BEGIN

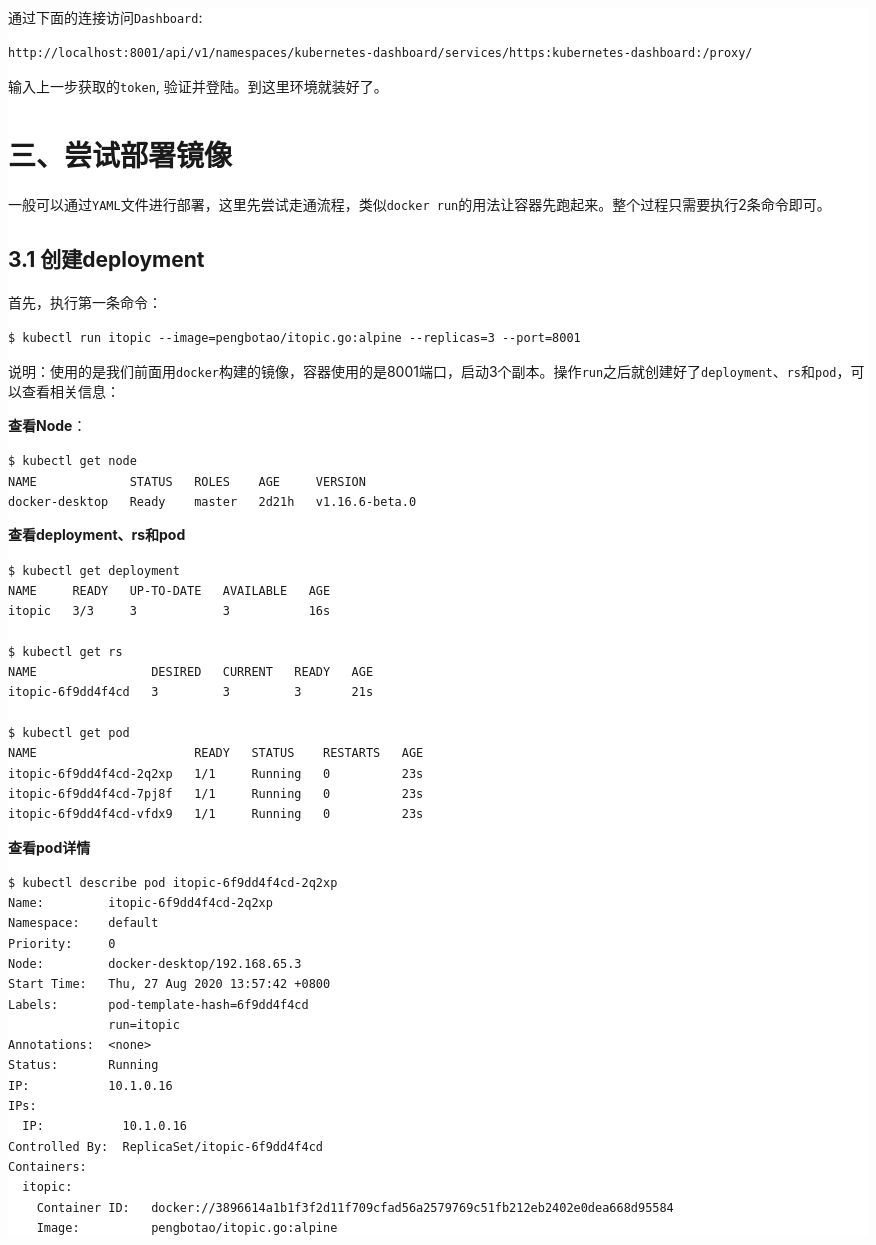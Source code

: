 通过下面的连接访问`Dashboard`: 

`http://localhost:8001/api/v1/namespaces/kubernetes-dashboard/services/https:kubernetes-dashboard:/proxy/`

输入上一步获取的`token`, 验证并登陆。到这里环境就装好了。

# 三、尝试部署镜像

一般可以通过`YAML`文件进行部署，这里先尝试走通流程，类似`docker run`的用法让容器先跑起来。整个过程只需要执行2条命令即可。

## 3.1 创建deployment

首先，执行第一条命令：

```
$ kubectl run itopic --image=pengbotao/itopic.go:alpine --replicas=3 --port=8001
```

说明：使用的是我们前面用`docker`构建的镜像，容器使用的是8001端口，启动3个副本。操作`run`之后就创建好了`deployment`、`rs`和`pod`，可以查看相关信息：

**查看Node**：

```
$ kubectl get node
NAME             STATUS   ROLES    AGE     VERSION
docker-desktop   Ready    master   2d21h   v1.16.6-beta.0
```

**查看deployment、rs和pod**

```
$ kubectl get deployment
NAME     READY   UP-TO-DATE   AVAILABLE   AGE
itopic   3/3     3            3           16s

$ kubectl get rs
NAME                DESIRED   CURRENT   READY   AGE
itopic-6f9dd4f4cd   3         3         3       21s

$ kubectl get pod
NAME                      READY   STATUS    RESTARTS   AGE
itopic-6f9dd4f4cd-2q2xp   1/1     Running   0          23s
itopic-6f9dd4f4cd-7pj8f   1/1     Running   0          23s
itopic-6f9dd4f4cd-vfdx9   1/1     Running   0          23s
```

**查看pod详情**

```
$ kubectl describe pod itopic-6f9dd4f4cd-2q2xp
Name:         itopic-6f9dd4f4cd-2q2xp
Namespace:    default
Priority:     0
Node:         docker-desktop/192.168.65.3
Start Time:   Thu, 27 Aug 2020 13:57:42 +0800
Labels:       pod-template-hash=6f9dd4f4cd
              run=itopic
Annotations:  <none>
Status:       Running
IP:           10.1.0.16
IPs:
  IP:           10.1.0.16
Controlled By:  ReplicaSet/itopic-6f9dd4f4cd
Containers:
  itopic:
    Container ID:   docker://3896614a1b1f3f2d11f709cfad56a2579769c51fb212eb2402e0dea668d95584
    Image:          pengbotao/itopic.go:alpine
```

END

● **WHAT NEEDS TO BE DONE**
How many lines of the listing above hold the string "pengbotao"? Answer with the number alone.

● **EXERCISE RESULT**
2